### TASK STATEMENT
Take the data below and write it out exactly, except for the pictures.

[Stored data]
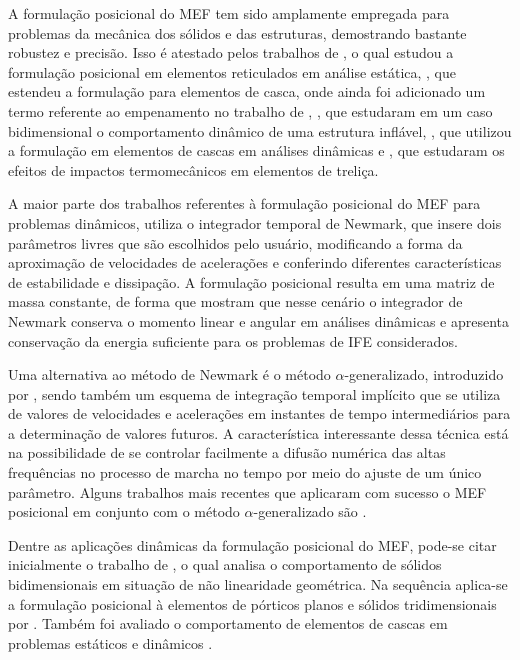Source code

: A formulação posicional do MEF tem sido amplamente empregada para problemas da mecânica dos sólidos e das estruturas, demostrando bastante robustez e precisão. Isso é atestado pelos trabalhos de , o qual estudou a formulação posicional em elementos reticulados em análise estática, , que estendeu a formulação para elementos de casca, onde ainda foi adicionado um termo referente ao empenamento no trabalho de , , que estudaram em um caso bidimensional o comportamento dinâmico de uma estrutura inflável, , que utilizou a formulação em elementos de cascas em análises dinâmicas e , que estudaram os efeitos de impactos termomecânicos em elementos de treliça.

A maior parte dos trabalhos referentes à formulação posicional do MEF para problemas dinâmicos, utiliza o integrador temporal de Newmark, que insere dois parâmetros livres que são escolhidos pelo usuário, modificando a forma da aproximação de velocidades de acelerações e conferindo diferentes características de estabilidade e dissipação. A formulação posicional resulta em uma matriz de massa constante, de forma que  mostram que nesse cenário o integrador de Newmark conserva o momento linear e angular em análises dinâmicas e apresenta conservação da energia suficiente para os problemas de IFE considerados.

Uma alternativa ao método de Newmark é o método $\alpha$-generalizado, introduzido por , sendo também um esquema de integração temporal implícito que se utiliza de valores de velocidades e acelerações em instantes de tempo intermediários para a determinação de valores futuros. A característica interessante dessa técnica está na possibilidade de se controlar facilmente a difusão numérica das altas frequências no processo de marcha no tempo por meio do ajuste de um único parâmetro. Alguns trabalhos mais recentes que aplicaram com sucesso o MEF posicional em conjunto com o método $\alpha$-generalizado são .

Dentre as aplicações dinâmicas da formulação posicional do MEF, pode-se citar inicialmente o trabalho de , o qual analisa o comportamento de sólidos bidimensionais em situação de não linearidade geométrica. Na sequência aplica-se a formulação posicional à elementos de pórticos planos e sólidos tridimensionais por . Também foi avaliado o comportamento de elementos de cascas em problemas estáticos \cite{coda2007alternative} e dinâmicos \cite{coda2009unconstrained}.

### YOUR SOLUTION
Source code

: A formulação posicional do MEF tem sido amplamente empregada para problemas da mecânica dos sólidos e das estruturas, demostrando bastante robustez e precisão. Isso é atestado pelos trabalhos de , o qual estudou a formulação posicional em elementos reticulados em análise estática, , que estendeu a formulação para elementos de casca, onde ainda foi adicionado um termo referente ao empenamento no trabalho de , , que estudaram em um caso bidimensional o comportamento dinâmico de uma estrutura inflável, , que utilizou a formulação em elementos de cascas em análises dinâmicas e , que estudaram os efeitos de impactos termomecânicos em elementos de treliça.

A maior parte dos trabalhos referentes à formulação posicional do MEF para problemas dinâmicos, utiliza o integrador temporal de Newmark, que insere dois parâmetros livres que são escolhidos pelo usuário, modificando a forma da aproximação de velocidades de acelerações e conferindo diferentes características de estabilidade e dissipação. A formulação posicional resulta em uma matriz de massa constante, de forma que  mostram que nesse cenário o integrador de Newmark conserva o momento linear e angular em análises dinâmicas e apresenta conservação da energia suficiente para os problemas de IFE considerados.

Uma alternativa ao método de Newmark é o método $\alpha$-generalizado, introduzido por , sendo também um esquema de integração temporal implícito que se utiliza de valores de velocidades e acelerações em instantes de tempo intermediários para a determinação de valores futuros. A característica interessante dessa técnica está na possibilidade de se controlar facilmente a difusão numérica das altas frequências no processo de marcha no tempo por meio do ajuste de um único parâmetro. Alguns trabalhos mais recentes que aplicaram com sucesso o MEF posicional em conjunto com o método $\alpha$-generalizado são .

Dentre as aplicações dinâmicas da formulação posicional do MEF, pode-se citar inicialmente o trabalho de , o qual analisa o comportamento de sólidos bidimensionais em situação de não linearidade geométrica. Na sequência aplica-se a formulação posicional à elementos de pórticos planos e sólidos tridimensionais por . Também foi avaliado o comportamento de elementos de cascas em problemas estáticos \cite{coda2007alternative} e dinâmicos \cite{coda2009unconstrained}.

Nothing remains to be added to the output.